When the sun got too hot I went home to get my tools. Coins, handkerchief, cards, steel rings. They were in a box in the basement. I’d kept them hidden since Poppy found them several months ago and teased me about it for weeks. I did my magic tricks for Wink and company in the hayloft and the kids sat still and wide-eyed and didn’t even talk. Wink watched me closely and smiled her big, ear-sticking-out smile at the end.
After I put my magic stuff away, Wink pulled The Thing in the Deep out of the pocket of her overalls and started reading. She sat on an old quilt spread over a pile of hay, barefoot, overalls, the Orphans around her, and me. The sun was streaming in the hayloft opening, low and hazy. Which was the only way I could tell how late it was. Time seemed to have stopped entirely. I hadn’t had a day go by so dreamily, so lazily, since I was a little kid. Since before I understood the concept of time.
The tips of Wink’s fingers were still stained from the strawberries, tiny, pink-red little flicks as she turned the pages. Her lips were stained too. I watched them as they moved with the words, mouth as red as blood.
Bee Lee cuddled up next to me, head against my side.

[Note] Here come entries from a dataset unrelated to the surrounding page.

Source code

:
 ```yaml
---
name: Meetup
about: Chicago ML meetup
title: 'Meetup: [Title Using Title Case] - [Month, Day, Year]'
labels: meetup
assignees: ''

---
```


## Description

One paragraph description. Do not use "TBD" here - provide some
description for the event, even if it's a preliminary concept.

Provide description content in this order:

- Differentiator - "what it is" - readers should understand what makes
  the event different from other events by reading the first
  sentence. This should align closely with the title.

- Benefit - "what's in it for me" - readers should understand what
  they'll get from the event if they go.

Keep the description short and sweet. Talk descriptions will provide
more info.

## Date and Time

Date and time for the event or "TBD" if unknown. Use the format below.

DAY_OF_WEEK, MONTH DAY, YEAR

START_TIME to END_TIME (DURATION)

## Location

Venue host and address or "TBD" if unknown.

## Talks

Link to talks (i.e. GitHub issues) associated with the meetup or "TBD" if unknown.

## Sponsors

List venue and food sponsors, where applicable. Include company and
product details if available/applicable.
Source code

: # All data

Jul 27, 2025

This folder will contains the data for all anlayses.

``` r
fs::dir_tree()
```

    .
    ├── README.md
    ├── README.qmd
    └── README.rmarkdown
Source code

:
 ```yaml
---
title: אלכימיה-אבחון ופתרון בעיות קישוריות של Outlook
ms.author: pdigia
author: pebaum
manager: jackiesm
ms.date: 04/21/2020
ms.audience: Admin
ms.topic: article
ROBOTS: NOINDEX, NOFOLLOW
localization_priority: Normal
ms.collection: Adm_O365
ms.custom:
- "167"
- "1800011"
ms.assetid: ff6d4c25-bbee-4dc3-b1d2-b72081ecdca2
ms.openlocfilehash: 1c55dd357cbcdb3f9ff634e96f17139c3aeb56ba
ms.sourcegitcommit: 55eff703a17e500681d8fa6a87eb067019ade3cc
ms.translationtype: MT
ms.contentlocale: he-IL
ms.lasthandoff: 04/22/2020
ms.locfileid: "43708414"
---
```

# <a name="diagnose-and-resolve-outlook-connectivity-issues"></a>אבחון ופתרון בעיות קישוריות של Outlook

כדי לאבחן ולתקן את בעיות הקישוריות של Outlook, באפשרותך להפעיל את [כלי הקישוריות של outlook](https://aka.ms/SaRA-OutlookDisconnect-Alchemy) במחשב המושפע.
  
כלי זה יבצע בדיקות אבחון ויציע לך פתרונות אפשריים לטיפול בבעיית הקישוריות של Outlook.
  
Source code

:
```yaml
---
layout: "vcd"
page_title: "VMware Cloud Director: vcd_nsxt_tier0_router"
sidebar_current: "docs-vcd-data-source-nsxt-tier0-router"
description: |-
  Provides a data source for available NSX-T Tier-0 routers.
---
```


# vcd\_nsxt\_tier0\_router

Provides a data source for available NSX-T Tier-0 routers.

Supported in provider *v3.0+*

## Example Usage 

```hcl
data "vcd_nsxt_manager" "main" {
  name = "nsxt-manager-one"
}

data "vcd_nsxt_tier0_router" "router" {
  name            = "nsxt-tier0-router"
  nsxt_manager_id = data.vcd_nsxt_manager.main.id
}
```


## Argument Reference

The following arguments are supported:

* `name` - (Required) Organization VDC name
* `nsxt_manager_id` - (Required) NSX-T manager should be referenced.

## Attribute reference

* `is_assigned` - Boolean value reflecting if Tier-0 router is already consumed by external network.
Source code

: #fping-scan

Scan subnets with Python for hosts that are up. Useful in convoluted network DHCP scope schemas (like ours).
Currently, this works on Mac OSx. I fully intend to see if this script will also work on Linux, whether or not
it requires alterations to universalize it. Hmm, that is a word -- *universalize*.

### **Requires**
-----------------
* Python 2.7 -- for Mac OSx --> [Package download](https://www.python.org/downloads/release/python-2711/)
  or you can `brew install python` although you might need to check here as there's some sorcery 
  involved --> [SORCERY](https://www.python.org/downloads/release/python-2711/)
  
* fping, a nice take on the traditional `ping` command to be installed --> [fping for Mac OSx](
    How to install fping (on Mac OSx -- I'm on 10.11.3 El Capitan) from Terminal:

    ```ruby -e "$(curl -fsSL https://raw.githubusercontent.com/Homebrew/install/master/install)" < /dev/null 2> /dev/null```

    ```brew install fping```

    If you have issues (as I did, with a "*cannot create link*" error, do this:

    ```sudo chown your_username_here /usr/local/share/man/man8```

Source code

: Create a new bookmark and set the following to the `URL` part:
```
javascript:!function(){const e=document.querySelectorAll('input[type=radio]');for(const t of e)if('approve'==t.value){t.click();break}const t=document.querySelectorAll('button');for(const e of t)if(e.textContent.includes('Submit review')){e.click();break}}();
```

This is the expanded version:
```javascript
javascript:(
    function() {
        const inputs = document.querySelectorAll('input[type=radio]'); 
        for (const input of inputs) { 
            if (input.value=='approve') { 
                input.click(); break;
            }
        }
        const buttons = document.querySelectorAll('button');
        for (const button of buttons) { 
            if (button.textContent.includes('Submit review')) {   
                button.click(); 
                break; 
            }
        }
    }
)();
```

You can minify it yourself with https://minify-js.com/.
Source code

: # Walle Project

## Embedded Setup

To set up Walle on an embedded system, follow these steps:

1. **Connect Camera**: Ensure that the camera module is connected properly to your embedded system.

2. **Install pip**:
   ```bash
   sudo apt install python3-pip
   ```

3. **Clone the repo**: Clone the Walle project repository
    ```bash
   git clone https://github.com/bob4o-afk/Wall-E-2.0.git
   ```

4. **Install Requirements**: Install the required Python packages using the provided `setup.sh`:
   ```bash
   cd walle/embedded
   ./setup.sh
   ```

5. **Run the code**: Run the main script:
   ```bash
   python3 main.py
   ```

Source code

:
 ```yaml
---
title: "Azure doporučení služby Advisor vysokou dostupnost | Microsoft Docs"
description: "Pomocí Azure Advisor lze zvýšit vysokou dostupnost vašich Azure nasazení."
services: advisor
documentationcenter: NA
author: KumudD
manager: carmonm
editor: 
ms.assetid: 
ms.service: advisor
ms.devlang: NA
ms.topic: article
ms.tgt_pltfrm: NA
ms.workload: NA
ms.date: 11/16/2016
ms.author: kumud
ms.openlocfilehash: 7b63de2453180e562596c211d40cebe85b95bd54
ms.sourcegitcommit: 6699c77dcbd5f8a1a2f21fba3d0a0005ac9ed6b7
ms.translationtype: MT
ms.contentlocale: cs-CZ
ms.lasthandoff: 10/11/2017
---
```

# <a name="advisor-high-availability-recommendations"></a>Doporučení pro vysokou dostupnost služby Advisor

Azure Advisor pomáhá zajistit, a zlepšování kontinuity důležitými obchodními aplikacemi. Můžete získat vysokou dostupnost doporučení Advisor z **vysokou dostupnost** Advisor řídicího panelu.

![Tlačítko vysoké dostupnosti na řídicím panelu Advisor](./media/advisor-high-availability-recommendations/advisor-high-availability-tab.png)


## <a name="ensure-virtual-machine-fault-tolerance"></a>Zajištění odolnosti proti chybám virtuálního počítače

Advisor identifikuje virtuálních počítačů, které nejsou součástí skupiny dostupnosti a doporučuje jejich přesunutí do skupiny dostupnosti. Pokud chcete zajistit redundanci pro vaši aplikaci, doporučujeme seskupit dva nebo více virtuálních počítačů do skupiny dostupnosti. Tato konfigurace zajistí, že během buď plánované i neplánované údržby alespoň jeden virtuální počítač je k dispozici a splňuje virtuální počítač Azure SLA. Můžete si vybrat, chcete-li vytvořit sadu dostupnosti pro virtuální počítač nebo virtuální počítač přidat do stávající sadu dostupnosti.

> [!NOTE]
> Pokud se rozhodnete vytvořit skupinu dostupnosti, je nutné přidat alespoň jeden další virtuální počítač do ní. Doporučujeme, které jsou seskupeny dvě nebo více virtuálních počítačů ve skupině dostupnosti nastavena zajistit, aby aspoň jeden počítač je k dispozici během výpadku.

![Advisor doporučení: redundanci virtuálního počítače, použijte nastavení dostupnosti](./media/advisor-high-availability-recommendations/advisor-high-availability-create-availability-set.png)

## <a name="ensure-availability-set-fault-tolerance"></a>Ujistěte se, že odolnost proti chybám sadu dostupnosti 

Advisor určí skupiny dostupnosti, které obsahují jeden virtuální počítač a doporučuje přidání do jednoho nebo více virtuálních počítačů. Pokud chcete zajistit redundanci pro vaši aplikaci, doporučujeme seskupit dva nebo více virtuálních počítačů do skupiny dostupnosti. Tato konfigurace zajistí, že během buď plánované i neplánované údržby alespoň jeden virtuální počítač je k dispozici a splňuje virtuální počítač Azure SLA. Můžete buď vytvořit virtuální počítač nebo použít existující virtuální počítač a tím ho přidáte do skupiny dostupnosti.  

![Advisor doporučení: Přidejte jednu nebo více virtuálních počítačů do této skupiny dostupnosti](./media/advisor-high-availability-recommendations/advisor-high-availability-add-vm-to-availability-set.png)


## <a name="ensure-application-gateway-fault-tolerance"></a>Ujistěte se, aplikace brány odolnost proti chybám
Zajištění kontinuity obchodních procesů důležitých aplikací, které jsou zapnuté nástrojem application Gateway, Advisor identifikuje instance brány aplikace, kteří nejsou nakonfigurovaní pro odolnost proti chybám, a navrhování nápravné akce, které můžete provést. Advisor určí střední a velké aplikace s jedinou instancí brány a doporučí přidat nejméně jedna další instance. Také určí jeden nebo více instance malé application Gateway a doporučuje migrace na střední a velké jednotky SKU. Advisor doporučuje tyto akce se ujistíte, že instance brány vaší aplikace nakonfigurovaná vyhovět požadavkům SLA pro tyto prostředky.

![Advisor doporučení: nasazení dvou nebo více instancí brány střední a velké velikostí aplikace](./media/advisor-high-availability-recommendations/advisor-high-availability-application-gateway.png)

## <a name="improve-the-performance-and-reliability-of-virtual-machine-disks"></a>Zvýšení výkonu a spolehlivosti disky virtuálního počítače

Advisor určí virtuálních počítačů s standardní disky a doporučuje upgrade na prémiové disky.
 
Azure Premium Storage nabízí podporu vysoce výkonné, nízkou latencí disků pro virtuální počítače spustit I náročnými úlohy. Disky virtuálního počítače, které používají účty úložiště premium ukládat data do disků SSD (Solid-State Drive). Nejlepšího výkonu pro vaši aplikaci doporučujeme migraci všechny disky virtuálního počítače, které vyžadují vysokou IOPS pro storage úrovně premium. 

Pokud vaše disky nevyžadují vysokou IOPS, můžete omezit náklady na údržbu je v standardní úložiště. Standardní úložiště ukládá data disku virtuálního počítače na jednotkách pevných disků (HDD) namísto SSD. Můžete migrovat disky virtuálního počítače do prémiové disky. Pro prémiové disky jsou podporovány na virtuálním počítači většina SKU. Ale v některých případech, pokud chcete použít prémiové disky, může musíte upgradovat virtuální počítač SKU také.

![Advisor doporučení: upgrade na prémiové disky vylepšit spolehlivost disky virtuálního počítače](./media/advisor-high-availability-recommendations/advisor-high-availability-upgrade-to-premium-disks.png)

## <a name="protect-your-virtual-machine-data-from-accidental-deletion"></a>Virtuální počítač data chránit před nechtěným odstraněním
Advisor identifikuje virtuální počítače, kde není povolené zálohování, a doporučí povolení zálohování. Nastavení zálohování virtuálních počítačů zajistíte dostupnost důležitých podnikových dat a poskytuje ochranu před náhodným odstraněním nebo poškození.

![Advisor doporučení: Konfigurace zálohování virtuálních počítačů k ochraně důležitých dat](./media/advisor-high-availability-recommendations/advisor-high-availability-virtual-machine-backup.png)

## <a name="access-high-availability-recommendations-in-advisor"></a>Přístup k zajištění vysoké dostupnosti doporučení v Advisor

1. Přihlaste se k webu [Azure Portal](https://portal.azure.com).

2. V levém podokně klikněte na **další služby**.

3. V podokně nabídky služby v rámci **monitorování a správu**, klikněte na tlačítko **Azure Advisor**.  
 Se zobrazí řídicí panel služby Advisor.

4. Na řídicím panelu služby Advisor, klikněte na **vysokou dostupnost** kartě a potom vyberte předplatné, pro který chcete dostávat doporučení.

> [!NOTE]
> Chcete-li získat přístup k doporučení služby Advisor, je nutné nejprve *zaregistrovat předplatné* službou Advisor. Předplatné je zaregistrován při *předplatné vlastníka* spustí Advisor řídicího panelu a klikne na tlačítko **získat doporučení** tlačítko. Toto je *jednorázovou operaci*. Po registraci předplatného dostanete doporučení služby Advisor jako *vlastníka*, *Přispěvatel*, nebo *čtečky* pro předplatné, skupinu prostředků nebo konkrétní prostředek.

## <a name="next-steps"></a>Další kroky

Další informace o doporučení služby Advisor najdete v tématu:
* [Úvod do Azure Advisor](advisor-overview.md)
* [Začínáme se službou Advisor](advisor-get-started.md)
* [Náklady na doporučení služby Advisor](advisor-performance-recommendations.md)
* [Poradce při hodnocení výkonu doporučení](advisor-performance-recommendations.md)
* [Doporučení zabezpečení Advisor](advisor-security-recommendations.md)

The Orphans consisted of three boys and two girls. All redheads, except for Bee, who had deep brown hair. Bee had just turned seven years old. I knew this, because it was one of the first things she told me. The twins were Hops and Moon, the oldest boy was Felix, and last of all was tiny Peach, the youngest. The ten-year-old twins were the wildest. They always seemed to be trying to outdo the other. Who could scream the loudest? Who could get the dogs howling? Who could put the most hay down the other’s shirt? After that came Peach, who was about five or six, but had the same loud, rascally fierceness of the twins. Felix was maybe fourteen and had the look of his older brother, Leaf, about him. He was quieter than the others, though his eyes were lively enough.
Bee Lee was already my favorite. She was cuddly and sweet like the Bichon Frisé I’d had when I was little. She was always trying to squeeze her hand into mine, or put her dimpled little arm around my waist.
Wink had a beautiful reading voice. Delicate and slow. She read about Thief, about the death of his father, and the prophecy. She read about his journey into the Cursed Woods, just him and the clothes on his back and the sword his father left him. She read about how he needed to steal food, apples from orchards and pies from windowsills, to keep himself from starving. She read about how he sat by his small fire at night and sang the old songs to keep his loneliness at bay.
We heard Mim call out dinner just as Wink read the last word of the fifth chapter. She slipped the book back in her pocket. The Orphans jumped up and took off for the house, Bee Lee giving me a shy smile over her shoulder before darting down the ladder.
I looked at Wink, and she was looking at me.
“Should we go to dinner?” I asked.
She shrugged.
I got to my knees. I put my fingers on the small of her back, and kissed her belly button, right through her cotton overalls. She put her hands on my head, her strawberry-stained fingertips in my hair. I turned my chin, and leaned my cheek against her.
“What the hell is this?”
I jerked. Wink’s hands dropped to her sides. I opened my eyes. Closed them. Opened them again, let go of Wink, and stood up.
Poppy.
Wink stepped backward, a quiet sidle into the corner shadows. Poppy ignored her. She was wearing another short, swoopy sort of dress, the kind that showed more than it hid. It was green, the same color as Wink’s eyes.
“You weren’t home and your dad wouldn’t tell me where you’d gone. He’s always hated me.” She paused, and ran her hand down her hair, smoothing it, drawing attention to it. “But I figured it out.”
“You’re trespassing,” I said. “This is Wink’s farm. You’re not welcome. She doesn’t want you here.”
Poppy laughed.
She grabbed me by the front of my shirt and yanked me toward her. Then she narrowed her eyes at the darkness behind me. “Is that true, Feral? You don’t want me here?”
Wink stayed in the shadows.
Poppy let go of my shirt and walked into the dark. She wrapped her fingers around the right strap of Wink’s overalls and pulled her, one step, two, back into the fading evening light at the center of the hayloft. Wink followed, meek as a lamb.
Poppy brushed a curly strand of Wink’s hair off her cheek. Wink didn’t stop her.
“Do you think Midnight is a prince come to rescue you from being a loser?” Poppy kept her fingers on Wink’s face. “Is that what you think? I bet you kissed him last night, after you showed everyone your unicorn underwear at the party. I bet you crawled all over him. You Bells—you’re nothing but animals. Dirty and sex-crazed like a bunch of smelly goats.”
“Stop it, Poppy.”
I didn’t scream it. I didn’t even raise my voice. But she took her hand from Wink’s cheek and turned around.